# EXERCISE GOAL
Examine each line of the data, and copy the ones containing "status".

====== INFORMATION SHOWN ======

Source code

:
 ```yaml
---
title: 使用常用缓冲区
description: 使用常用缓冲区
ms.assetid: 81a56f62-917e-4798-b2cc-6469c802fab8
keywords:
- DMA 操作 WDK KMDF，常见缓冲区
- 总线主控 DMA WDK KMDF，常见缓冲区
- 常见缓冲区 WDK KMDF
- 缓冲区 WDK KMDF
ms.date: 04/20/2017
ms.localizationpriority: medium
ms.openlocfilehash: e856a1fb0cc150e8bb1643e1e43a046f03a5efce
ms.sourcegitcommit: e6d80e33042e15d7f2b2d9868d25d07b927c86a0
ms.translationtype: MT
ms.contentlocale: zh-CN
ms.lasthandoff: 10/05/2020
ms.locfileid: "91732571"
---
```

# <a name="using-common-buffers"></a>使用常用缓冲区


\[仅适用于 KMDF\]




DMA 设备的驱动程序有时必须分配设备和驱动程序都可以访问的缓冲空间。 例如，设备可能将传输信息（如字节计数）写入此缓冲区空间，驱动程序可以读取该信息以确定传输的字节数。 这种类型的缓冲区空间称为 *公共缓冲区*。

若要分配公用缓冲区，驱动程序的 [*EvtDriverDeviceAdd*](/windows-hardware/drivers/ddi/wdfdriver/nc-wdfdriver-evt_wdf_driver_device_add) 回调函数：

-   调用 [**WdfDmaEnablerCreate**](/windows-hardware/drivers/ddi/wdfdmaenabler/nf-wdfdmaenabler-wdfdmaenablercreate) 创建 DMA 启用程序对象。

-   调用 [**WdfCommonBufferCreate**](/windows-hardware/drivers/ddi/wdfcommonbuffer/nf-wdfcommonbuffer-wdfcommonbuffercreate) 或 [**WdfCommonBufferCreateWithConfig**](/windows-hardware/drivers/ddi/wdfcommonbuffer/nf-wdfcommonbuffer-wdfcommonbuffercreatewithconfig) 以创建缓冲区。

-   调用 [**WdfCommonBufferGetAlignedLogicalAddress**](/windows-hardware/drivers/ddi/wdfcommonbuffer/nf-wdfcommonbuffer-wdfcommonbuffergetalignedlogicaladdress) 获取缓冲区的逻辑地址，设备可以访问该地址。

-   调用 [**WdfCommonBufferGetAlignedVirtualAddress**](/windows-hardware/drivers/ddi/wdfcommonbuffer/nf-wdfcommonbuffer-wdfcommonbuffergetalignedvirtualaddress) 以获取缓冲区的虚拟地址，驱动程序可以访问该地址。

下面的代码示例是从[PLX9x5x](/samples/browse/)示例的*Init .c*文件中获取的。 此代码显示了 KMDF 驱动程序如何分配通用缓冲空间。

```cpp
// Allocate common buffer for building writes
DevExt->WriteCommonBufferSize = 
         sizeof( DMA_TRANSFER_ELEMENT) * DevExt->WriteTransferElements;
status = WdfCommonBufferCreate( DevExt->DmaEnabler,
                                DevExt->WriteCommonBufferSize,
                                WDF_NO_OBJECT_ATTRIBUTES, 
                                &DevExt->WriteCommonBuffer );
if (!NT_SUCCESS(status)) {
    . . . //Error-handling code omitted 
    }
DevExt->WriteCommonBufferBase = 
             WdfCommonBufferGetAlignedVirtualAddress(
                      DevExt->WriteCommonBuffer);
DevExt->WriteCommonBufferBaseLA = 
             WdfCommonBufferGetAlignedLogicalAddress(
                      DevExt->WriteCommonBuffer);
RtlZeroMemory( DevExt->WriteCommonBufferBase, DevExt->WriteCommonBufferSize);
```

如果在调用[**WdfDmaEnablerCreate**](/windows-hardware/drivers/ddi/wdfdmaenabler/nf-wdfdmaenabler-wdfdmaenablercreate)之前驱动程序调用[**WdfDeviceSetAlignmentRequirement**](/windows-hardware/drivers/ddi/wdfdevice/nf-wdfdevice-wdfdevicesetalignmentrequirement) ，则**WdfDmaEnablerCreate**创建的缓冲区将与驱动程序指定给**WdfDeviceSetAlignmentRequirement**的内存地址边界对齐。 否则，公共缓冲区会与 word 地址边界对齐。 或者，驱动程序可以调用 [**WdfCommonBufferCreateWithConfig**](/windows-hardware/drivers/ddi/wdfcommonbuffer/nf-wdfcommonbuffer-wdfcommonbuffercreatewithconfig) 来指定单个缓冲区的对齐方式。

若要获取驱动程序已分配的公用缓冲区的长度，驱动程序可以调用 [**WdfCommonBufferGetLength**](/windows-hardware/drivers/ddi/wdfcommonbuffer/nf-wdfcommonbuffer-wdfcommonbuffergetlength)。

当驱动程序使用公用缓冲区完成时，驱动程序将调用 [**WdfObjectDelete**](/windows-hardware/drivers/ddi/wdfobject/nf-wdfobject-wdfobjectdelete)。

======

# SOLUTION
status = WdfCommonBufferCreate( DevExt->DmaEnabler,
if (!NT_SUCCESS(status)) {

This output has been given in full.